▶ _Task_:
Reproduce the whole listing, keeping every character the same.

* * * *

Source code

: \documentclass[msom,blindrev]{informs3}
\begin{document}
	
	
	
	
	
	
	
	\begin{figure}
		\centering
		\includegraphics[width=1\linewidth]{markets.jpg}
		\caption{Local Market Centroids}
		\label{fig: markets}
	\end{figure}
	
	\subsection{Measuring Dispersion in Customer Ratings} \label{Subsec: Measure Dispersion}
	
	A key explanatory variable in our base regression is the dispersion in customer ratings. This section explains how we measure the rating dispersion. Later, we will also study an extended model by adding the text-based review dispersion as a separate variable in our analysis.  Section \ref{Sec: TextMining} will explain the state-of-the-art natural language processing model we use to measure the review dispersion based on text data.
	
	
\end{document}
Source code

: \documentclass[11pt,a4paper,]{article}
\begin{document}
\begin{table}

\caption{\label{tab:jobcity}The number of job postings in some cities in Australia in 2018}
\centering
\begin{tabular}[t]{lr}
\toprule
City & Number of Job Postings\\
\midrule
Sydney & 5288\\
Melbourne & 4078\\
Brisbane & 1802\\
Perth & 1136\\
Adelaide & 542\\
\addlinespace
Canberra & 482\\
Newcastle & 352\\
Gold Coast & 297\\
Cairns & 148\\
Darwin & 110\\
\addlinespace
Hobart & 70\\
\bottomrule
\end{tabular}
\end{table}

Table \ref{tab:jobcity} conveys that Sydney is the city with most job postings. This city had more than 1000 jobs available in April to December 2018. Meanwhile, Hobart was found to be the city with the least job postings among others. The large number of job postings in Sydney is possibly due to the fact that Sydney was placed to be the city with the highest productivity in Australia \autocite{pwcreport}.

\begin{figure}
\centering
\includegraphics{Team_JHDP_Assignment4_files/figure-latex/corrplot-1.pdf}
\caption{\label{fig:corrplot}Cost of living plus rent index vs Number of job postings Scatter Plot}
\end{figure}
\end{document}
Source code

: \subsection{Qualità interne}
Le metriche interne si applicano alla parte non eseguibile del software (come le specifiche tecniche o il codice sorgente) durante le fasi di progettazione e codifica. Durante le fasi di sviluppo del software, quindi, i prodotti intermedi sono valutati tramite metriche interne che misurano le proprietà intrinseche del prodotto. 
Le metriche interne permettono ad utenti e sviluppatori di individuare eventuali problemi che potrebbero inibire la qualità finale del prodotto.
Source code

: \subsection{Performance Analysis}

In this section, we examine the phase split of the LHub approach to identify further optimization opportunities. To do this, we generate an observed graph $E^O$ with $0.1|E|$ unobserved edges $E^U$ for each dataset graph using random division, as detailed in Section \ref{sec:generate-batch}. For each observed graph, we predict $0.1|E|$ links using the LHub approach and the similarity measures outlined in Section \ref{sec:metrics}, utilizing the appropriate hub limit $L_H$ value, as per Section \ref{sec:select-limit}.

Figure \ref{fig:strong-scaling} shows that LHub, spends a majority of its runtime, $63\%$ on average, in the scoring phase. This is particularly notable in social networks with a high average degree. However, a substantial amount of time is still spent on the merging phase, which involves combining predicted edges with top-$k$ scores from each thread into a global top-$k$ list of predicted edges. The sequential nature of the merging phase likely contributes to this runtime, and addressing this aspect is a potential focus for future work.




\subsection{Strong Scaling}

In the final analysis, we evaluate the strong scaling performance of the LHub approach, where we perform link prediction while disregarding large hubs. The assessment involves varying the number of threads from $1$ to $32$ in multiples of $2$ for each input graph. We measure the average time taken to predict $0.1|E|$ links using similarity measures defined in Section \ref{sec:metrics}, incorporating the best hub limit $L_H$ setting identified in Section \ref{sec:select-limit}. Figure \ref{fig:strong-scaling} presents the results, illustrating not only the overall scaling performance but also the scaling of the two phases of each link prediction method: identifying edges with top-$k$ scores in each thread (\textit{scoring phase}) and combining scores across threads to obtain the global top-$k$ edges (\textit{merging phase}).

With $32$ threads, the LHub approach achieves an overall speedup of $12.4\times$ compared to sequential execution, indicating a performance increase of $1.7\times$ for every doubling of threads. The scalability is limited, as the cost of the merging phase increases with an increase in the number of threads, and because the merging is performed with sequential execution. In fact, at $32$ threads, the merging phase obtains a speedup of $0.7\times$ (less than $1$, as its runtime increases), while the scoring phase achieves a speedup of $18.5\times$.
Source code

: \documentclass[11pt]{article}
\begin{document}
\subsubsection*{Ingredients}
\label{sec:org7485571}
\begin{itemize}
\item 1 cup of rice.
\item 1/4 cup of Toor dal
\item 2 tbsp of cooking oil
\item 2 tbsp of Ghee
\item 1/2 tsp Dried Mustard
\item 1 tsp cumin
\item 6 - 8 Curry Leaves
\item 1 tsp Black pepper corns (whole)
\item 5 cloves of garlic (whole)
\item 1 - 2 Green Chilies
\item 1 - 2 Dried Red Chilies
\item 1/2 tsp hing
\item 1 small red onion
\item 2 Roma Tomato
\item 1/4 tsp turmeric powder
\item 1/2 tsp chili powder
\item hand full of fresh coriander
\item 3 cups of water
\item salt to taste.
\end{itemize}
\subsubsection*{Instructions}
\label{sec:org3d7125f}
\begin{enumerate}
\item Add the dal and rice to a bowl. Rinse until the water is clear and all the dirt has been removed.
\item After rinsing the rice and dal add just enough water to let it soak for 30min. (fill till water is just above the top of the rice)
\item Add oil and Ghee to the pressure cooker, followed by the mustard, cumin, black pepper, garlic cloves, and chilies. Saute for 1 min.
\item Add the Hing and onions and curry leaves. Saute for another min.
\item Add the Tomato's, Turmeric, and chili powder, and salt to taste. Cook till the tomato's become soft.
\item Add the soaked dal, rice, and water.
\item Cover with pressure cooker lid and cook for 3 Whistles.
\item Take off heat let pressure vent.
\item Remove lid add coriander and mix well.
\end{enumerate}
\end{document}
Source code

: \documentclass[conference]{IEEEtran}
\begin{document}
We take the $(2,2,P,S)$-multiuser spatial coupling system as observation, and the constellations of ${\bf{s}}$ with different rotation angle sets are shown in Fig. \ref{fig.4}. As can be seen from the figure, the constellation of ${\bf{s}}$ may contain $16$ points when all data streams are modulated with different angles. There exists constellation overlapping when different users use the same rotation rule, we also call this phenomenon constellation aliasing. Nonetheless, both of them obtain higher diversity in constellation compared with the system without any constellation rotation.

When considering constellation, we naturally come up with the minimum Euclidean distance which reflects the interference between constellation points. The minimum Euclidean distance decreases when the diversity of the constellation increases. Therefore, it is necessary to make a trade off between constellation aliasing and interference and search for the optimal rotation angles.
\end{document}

* * * *

▶ _Exercise response_:
Source code

: \documentclass[msom,blindrev]{informs3}
\begin{document}
	
	
	
	
	
	
	
	\begin{figure}
		\centering
		\includegraphics[width=1\linewidth]{markets.jpg}
		\caption{Local Market Centroids}
		\label{fig: markets}
	\end{figure}
	
	\subsection{Measuring Dispersion in Customer Ratings} \label{Subsec: Measure Dispersion}
	
	A key explanatory variable in our base regression is the dispersion in customer ratings. This section explains how we measure the rating dispersion. Later, we will also study an extended model by adding the text-based review dispersion as a separate variable in our analysis.  Section \ref{Sec: TextMining} will explain the state-of-the-art natural language processing model we use to measure the review dispersion based on text data.
	
	
\end{document}
Source code

: \documentclass[11pt,a4paper,]{article}
\begin{document}
\begin{table}

\caption{\label{tab:jobcity}The number of job postings in some cities in Australia in 2018}
\centering
\begin{tabular}[t]{lr}
\toprule
City & Number of Job Postings\\
\midrule
Sydney & 5288\\
Melbourne & 4078\\
Brisbane & 1802\\
Perth & 1136\\
Adelaide & 542\\
\addlinespace
Canberra & 482\\
Newcastle & 352\\
Gold Coast & 297\\
Cairns & 148\\
Darwin & 110\\
\addlinespace
Hobart & 70\\
\bottomrule
\end{tabular}
\end{table}

Table \ref{tab:jobcity} conveys that Sydney is the city with most job postings. This city had more than 1000 jobs available in April to December 2018. Meanwhile, Hobart was found to be the city with the least job postings among others. The large number of job postings in Sydney is possibly due to the fact that Sydney was placed to be the city with the highest productivity in Australia \autocite{pwcreport}.

\begin{figure}
\centering
\includegraphics{Team_JHDP_Assignment4_files/figure-latex/corrplot-1.pdf}
\caption{\label{fig:corrplot}Cost of living plus rent index vs Number of job postings Scatter Plot}
\end{figure}
\end{document}
Source code

: \subsection{Qualità interne}
Le metriche interne si applicano alla parte non eseguibile del software (come le specifiche tecniche o il codice sorgente) durante le fasi di progettazione e codifica. Durante le fasi di sviluppo del software, quindi, i prodotti intermedi sono valutati tramite metriche interne che misurano le proprietà intrinseche del prodotto. 
Le metriche interne permettono ad utenti e sviluppatori di individuare eventuali problemi che potrebbero inibire la qualità finale del prodotto.
Source code

: \subsection{Performance Analysis}

In this section, we examine the phase split of the LHub approach to identify further optimization opportunities. To do this, we generate an observed graph $E^O$ with $0.1|E|$ unobserved edges $E^U$ for each dataset graph using random division, as detailed in Section \ref{sec:generate-batch}. For each observed graph, we predict $0.1|E|$ links using the LHub approach and the similarity measures outlined in Section \ref{sec:metrics}, utilizing the appropriate hub limit $L_H$ value, as per Section \ref{sec:select-limit}.

Figure \ref{fig:strong-scaling} shows that LHub, spends a majority of its runtime, $63\%$ on average, in the scoring phase. This is particularly notable in social networks with a high average degree. However, a substantial amount of time is still spent on the merging phase, which involves combining predicted edges with top-$k$ scores from each thread into a global top-$k$ list of predicted edges. The sequential nature of the merging phase likely contributes to this runtime, and addressing this aspect is a potential focus for future work.




\subsection{Strong Scaling}

In the final analysis, we evaluate the strong scaling performance of the LHub approach, where we perform link prediction while disregarding large hubs. The assessment involves varying the number of threads from $1$ to $32$ in multiples of $2$ for each input graph. We measure the average time taken to predict $0.1|E|$ links using similarity measures defined in Section \ref{sec:metrics}, incorporating the best hub limit $L_H$ setting identified in Section \ref{sec:select-limit}. Figure \ref{fig:strong-scaling} presents the results, illustrating not only the overall scaling performance but also the scaling of the two phases of each link prediction method: identifying edges with top-$k$ scores in each thread (\textit{scoring phase}) and combining scores across threads to obtain the global top-$k$ edges (\textit{merging phase}).

With $32$ threads, the LHub approach achieves an overall speedup of $12.4\times$ compared to sequential execution, indicating a performance increase of $1.7\times$ for every doubling of threads. The scalability is limited, as the cost of the merging phase increases with an increase in the number of threads, and because the merging is performed with sequential execution. In fact, at $32$ threads, the merging phase obtains a speedup of $0.7\times$ (less than $1$, as its runtime increases), while the scoring phase achieves a speedup of $18.5\times$.
Source code

: \documentclass[11pt]{article}
\begin{document}
\subsubsection*{Ingredients}
\label{sec:org7485571}
\begin{itemize}
\item 1 cup of rice.
\item 1/4 cup of Toor dal
\item 2 tbsp of cooking oil
\item 2 tbsp of Ghee
\item 1/2 tsp Dried Mustard
\item 1 tsp cumin
\item 6 - 8 Curry Leaves
\item 1 tsp Black pepper corns (whole)
\item 5 cloves of garlic (whole)
\item 1 - 2 Green Chilies
\item 1 - 2 Dried Red Chilies
\item 1/2 tsp hing
\item 1 small red onion
\item 2 Roma Tomato
\item 1/4 tsp turmeric powder
\item 1/2 tsp chili powder
\item hand full of fresh coriander
\item 3 cups of water
\item salt to taste.
\end{itemize}
\subsubsection*{Instructions}
\label{sec:org3d7125f}
\begin{enumerate}
\item Add the dal and rice to a bowl. Rinse until the water is clear and all the dirt has been removed.
\item After rinsing the rice and dal add just enough water to let it soak for 30min. (fill till water is just above the top of the rice)
\item Add oil and Ghee to the pressure cooker, followed by the mustard, cumin, black pepper, garlic cloves, and chilies. Saute for 1 min.
\item Add the Hing and onions and curry leaves. Saute for another min.
\item Add the Tomato's, Turmeric, and chili powder, and salt to taste. Cook till the tomato's become soft.
\item Add the soaked dal, rice, and water.
\item Cover with pressure cooker lid and cook for 3 Whistles.
\item Take off heat let pressure vent.
\item Remove lid add coriander and mix well.
\end{enumerate}
\end{document}
Source code

: \documentclass[conference]{IEEEtran}
\begin{document}
We take the $(2,2,P,S)$-multiuser spatial coupling system as observation, and the constellations of ${\bf{s}}$ with different rotation angle sets are shown in Fig. \ref{fig.4}. As can be seen from the figure, the constellation of ${\bf{s}}$ may contain $16$ points when all data streams are modulated with different angles. There exists constellation overlapping when different users use the same rotation rule, we also call this phenomenon constellation aliasing. Nonetheless, both of them obtain higher diversity in constellation compared with the system without any constellation rotation.

When considering constellation, we naturally come up with the minimum Euclidean distance which reflects the interference between constellation points. The minimum Euclidean distance decreases when the diversity of the constellation increases. Therefore, it is necessary to make a trade off between constellation aliasing and interference and search for the optimal rotation angles.
\end{document}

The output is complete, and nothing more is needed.